Tag Archive: C


A coding dilemma.

This happens quite a lot in programming I find. There’s the ideal way of doing something and the way you actually end up doing it, be it due to buggy libraries, quirks of code, time or inexperience. I found one earlier today that had caught me out before. Modern cameras and images can have the orientation of the picture embedded. For example older cameras held normally may produce an image that is (widthxheight) 1024×768 and vertically an image of 768×1024. However a lot of the time now both images will internally be 1024×768 and have an orientation field (probably held in exif data I expect although in UIImage it’s a @!£%£@$^ read only property called imageOrientation) that informs you which way up the camera was when the shot was taken.
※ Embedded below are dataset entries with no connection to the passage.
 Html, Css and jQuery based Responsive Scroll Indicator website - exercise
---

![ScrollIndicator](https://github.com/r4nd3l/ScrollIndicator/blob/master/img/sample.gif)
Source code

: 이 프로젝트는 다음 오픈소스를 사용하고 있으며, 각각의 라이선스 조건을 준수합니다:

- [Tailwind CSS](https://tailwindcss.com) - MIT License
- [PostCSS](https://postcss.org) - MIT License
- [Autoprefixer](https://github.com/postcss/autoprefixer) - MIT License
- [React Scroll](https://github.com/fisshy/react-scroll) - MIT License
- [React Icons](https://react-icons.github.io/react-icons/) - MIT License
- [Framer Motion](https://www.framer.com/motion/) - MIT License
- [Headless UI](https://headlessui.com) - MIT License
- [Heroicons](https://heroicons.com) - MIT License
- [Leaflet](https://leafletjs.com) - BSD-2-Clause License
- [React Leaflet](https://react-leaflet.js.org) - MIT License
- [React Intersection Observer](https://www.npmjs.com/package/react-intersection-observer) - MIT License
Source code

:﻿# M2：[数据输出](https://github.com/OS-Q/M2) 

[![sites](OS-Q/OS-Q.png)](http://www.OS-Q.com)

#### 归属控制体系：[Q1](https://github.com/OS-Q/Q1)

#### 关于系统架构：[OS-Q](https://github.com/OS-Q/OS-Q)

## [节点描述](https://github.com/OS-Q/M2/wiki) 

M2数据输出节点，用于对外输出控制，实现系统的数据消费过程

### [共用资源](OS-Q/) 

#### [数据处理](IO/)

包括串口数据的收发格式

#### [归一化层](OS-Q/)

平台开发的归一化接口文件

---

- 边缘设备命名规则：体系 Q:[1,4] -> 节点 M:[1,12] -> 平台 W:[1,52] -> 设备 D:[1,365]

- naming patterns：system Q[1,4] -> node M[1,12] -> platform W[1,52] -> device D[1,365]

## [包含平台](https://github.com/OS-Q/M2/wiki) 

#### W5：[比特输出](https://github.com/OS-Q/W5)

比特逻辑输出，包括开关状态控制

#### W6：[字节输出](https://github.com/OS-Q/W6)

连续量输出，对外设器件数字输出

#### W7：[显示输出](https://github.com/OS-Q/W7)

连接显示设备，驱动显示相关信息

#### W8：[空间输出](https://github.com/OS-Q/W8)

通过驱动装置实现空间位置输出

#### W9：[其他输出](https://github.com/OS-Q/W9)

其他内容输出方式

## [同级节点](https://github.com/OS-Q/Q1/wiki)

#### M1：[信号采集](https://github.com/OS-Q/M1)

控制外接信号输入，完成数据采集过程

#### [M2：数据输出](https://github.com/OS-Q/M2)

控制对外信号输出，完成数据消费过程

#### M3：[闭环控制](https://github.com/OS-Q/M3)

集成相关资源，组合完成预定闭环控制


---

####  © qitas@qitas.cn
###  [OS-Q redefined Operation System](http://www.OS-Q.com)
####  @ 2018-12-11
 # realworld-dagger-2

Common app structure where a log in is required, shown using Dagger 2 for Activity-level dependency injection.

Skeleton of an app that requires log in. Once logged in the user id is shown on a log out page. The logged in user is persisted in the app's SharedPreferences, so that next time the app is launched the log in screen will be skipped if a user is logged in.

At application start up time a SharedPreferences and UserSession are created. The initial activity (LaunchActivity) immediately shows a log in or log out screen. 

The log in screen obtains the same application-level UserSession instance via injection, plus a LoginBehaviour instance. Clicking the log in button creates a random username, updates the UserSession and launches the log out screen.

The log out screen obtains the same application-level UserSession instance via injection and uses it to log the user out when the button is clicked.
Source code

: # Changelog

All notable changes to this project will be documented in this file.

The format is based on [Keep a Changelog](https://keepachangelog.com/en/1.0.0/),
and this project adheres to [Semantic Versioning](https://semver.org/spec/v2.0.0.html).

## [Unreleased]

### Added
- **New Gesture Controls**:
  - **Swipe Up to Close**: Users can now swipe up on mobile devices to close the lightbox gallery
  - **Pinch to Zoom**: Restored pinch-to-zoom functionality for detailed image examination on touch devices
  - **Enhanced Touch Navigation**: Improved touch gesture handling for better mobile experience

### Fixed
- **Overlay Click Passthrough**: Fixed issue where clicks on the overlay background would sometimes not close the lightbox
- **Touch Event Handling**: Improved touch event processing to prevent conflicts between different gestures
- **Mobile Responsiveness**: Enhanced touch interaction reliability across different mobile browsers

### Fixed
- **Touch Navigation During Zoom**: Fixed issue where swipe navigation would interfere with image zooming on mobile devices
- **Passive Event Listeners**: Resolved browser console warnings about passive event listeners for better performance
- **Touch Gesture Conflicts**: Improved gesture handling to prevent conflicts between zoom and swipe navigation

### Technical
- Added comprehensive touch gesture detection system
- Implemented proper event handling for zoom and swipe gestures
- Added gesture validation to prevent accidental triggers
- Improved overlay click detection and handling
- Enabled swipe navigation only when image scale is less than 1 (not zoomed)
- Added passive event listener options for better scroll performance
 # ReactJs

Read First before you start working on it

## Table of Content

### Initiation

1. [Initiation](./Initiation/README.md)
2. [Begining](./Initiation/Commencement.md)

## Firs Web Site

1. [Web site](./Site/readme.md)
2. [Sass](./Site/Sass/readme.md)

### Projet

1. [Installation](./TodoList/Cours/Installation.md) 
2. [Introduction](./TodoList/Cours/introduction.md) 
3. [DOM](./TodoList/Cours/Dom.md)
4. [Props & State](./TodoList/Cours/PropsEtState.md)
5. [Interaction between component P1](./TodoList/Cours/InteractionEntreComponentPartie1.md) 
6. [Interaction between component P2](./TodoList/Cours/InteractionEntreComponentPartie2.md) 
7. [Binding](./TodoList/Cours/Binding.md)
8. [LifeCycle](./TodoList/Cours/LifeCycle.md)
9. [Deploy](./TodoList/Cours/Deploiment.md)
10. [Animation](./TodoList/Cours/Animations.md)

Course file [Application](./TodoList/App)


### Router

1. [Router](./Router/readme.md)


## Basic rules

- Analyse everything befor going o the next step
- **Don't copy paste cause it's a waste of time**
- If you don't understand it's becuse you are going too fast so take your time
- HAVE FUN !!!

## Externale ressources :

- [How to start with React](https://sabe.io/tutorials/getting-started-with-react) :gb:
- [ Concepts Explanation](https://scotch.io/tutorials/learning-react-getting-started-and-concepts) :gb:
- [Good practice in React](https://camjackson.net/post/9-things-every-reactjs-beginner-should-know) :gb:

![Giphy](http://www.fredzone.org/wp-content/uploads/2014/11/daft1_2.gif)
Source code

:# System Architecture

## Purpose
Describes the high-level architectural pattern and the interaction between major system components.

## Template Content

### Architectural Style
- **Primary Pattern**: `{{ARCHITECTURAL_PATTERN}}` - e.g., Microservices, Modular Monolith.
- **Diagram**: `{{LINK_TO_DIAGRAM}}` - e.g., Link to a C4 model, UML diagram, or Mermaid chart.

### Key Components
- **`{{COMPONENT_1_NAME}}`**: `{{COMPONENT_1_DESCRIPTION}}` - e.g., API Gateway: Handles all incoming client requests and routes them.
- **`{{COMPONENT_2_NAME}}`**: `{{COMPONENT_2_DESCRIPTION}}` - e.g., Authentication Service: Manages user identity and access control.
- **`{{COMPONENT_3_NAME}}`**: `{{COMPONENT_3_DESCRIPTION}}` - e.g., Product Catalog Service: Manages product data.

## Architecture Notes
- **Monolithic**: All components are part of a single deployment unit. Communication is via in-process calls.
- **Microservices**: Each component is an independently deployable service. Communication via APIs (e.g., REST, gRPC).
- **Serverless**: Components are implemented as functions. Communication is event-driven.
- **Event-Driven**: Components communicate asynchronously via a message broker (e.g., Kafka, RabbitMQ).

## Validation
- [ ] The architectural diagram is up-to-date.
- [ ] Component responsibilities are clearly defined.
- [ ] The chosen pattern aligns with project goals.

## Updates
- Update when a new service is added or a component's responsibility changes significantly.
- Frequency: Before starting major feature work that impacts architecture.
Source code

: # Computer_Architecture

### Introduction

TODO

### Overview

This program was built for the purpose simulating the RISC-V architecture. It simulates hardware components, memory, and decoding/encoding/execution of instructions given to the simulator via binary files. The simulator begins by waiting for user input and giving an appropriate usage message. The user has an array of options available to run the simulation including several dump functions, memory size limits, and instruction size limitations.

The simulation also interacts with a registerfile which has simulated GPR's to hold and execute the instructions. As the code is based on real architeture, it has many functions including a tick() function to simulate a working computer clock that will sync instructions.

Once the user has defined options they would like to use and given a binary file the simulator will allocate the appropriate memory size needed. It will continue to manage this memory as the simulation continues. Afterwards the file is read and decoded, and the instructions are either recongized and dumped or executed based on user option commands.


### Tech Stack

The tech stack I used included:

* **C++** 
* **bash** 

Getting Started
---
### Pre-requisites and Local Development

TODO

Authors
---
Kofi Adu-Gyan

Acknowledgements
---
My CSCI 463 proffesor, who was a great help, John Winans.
Excellent. Not.

The problem with this occurs if you grab the raw image data to manipulate it and then convert it back. Say from a UIImage in cocoa/ukit whatever to an IplImage in opencv. What happens, if you had the camera held vertically, when you display your processed image is that it has rotated 90º ccw because you have not ported back the orientation data. That’s fine, copy the orientation data, then port it back. Except you can’t as apple in their infinite wisdom protect you from manipulating such things! I worked around this by avoiding having to manipulate my image that way within opencv. Many many others have worked around these problems by copying the orientation data and then using that to rotate their image before copying it back thus nullifying the need for orientation.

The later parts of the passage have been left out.